Who invests in trees is largely about who is prepared to take the risk of investing in a product that generates profits at the mid to lower end — like most other agricultural raw materials — and where income follows between one to three decades after the initial investment. Few wood processors or unprocessed-wood exporters have plantation assets and most that did have divested. In the past the public, through State and Commonwealth funding, bore most of the softwood-plantation risk. Today, managed investment schemes are the dominant vehicle for tree planting. But the risk-takers are still the public, whose purse has provided around $2 billion in tax deductions to thousands of tax-minimising, passive, plantation investors. In June 2008, the Australian Parliament enacted legislation to broaden the tax provisions for growers with a new tax deduction for tree planting for carbon sequestration (Tax Laws Amendment (2008 Measures No. 2) Act 2008) —without ruling out their future logging, which would add even more to the wood supply and remove most of the benefits of carbon sequestration.
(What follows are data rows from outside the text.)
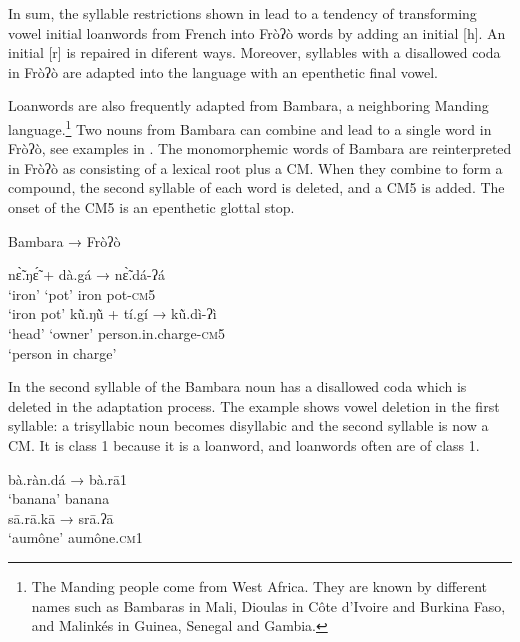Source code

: \documentclass[output=paper]{langscibook}
\begin{document}
In sum, the syllable restrictions shown in  lead to a tendency of transforming vowel initial loanwords from French into Fròʔò words by adding an initial [h]. An initial [r] is repaired in diferent ways. Moreover, syllables with a disallowed coda in Fròʔò are adapted into the language with an epenthetic final vowel.

Loanwords are also frequently adapted from Bambara, a neighboring Manding language.\footnote{The Manding people come from West Africa. They are known by different names such as Bambaras in Mali, Dioulas in Côte d'Ivoire and Burkina Faso, and Malinkés in Guinea, Senegal and Gambia.}  Two nouns from Bambara can combine and lead to a single word in Fròʔò, see examples in . The monomorphemic words of Bambara are reinterpreted in Fròʔò as consisting of a lexical root plus a CM. When they combine to form a compound, the second syllable of each word is deleted, and a CM5 is added. The onset of the CM5 is an epenthetic glottal stop.  

\begin{exe}
        \ex Bambara    →    Fròʔò \label{ex:traore:45}
        \begin{xlist}
         \ex \gll nɛ̃̀.ŋɛ̃́      +     dà.gá            →           nɛ̃̀.dá-ʔá\\
          `iron'    {}        `pot'                   {}    {iron pot-\textsc{cm}5}\\
          \trans `iron pot'
          \ex \gll kũ̀.ŋũ̀      +     tí.gí              →         kũ̀.dì-ʔì\\
             `head'    {}       `owner'            {}         person.in.charge-\textsc{cm}5\\
            \trans `person in charge'
        \end{xlist}
\end{exe}

In  the second syllable of the Bambara noun has a disallowed coda which is deleted in the adaptation process. The example  shows vowel deletion in the first syllable: a trisyllabic noun becomes disyllabic and the second syllable is now a CM. It is class 1 because it is a loanword, and loanwords often are of class 1.

\begin{exe}
    \ex \label{ex:traore:46}
    \begin{xlist}
        \ex \gll bà.ràn.dá          →          bà.rā1 \label{ex:traore:46a}\\
                `banana'            {}          banana\\
        \ex \gll  sā.rā.kā            →           srā.ʔā \label{ex:traore:46b}\\
                 `aumône'           {}           aumône.\textsc{cm}1\\
    \end{xlist}
 \end{exe}
\end{document}
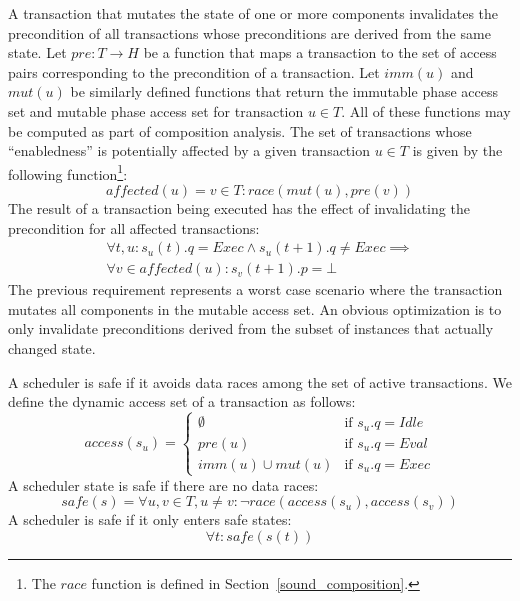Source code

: A transaction that mutates the state of one or more components invalidates the precondition of all transactions whose preconditions are derived from the same state.
Let $\mathit{pre}: T \to H$ be a function that maps a transaction to the set of access pairs corresponding to the precondition of a transaction.
Let $\mathit{imm}(u)$ and $\mathit{mut}(u)$ be similarly defined functions that return the immutable phase access set and mutable phase access set for transaction $u \in T$.
All of these functions may be computed as part of composition analysis.
The set of transactions whose ``enabledness'' is potentially affected by a given transaction $u \in T$ is given by the following function\footnote{The $\mathit{race}$ function is defined in Section~\ref{sound_composition}.}:
\begin{equation}
  \label{affected}
  \mathit{affected}(u) = { v \in T : \mathit{race}(\mathit{mut}(u), \mathit{pre}(v)) }
\end{equation}
The result of a transaction being executed has the effect of invalidating the precondition for all affected transactions:
\begin{multline}
  \forall t, u : s_u(t).q = \mathit{Exec} \land s_u(t+1).q \neq \mathit{Exec} \implies \\ \forall v \in \mathit{affected}(u) : s_v(t+1).p = \bot
\end{multline}
The previous requirement represents a worst case scenario where the transaction mutates all components in the mutable access set.
An obvious optimization is to only invalidate preconditions derived from the subset of instances that actually changed state.

A scheduler is safe if it avoids data races among the set of active transactions.
We define the dynamic access set of a transaction as follows:
\begin{equation}
  \label{access}
  \mathit{access}(s_u) = \begin{cases}
    \emptyset & \text{if $s_u.q = \mathit{Idle}$} \\
    \mathit{pre}(u) & \text{if $s_u.q = \mathit{Eval}$} \\
    \mathit{imm}(u) \cup \mathit{mut}(u) & \text{if $s_u.q = \mathit{Exec}$}
    \end{cases}
\end{equation}
A scheduler state is safe if there are no data races:
\begin{equation}
  \mathit{safe}(s) = \forall u, v \in T, u \neq v : \lnot \mathit{race} (\mathit{access}(s_u), \mathit{access}(s_v))
\end{equation}
A scheduler is safe if it only enters safe states:
\begin{equation}
  \label{race}
  \forall t : \mathit{safe}(s(t))
\end{equation}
While planting continues apace, prospectus expectations of market opportunities for woodchips have not yet materialised. Most of the now-maturing hardwood-plantation resource competes against low-priced native-forest chiplogs (Ajani 2007: 265) in the stagnant global hardwood-chip market. Domestic processing opportunities, namely pulp and paper mills and wood panel plants, lie dormant, hindered by high plantation stumpage prices. These prices, together with arguably high assumed wood yields, offset the high investment cost averaging $9300 per hectare in 2001 (Lonsec Agribusiness Research 2001), which generates a bigger tax deduction and bigger up-front profits to the prospectus company for each hectare planted. The all-up actual cost of buying a hectare of land, planting it with trees and managing them over the rotation is around $4500 a hectare (Ajani 2007: 255). From experience, we know that investment driven by the demand for tax minimisation, and not market realities, is associated with collapse.

The optimal allocation of water and agricultural land for food and fibre production requires final product demand to set the rate of new planting, not artificially driven plantation investment or incentives for inefficient ‘carbon sink forests’. Evidence of market failure justifying these plantation assistance measures is not compelling. There appears to be no evidence of capital-market failure resulting in plantation investors not being able to access finance. Higher interest rates may be attached to finance for planting, but this is normal for any long-term and therefore more risky investment. Similarly, evidence appears to be lacking of market failure justifying government intervention in plantation wood growing. Competition in the Australian plantation industry has increased, with increased private-sector investment breaking up state government dominance and it is difficult to claim information asymmetry between wood buyers and sellers. Other possible public goods associated with plantations, such as landcare and water-catchment benefits, should be investigated on a site-specific basis to justify government intervention. Plantation water use has emerged as a major disbenefit in many catchments.

Finally, as discussed in the next section, the carbon-sequestration public-good argument of plantations falls short when assessed against other land-use options.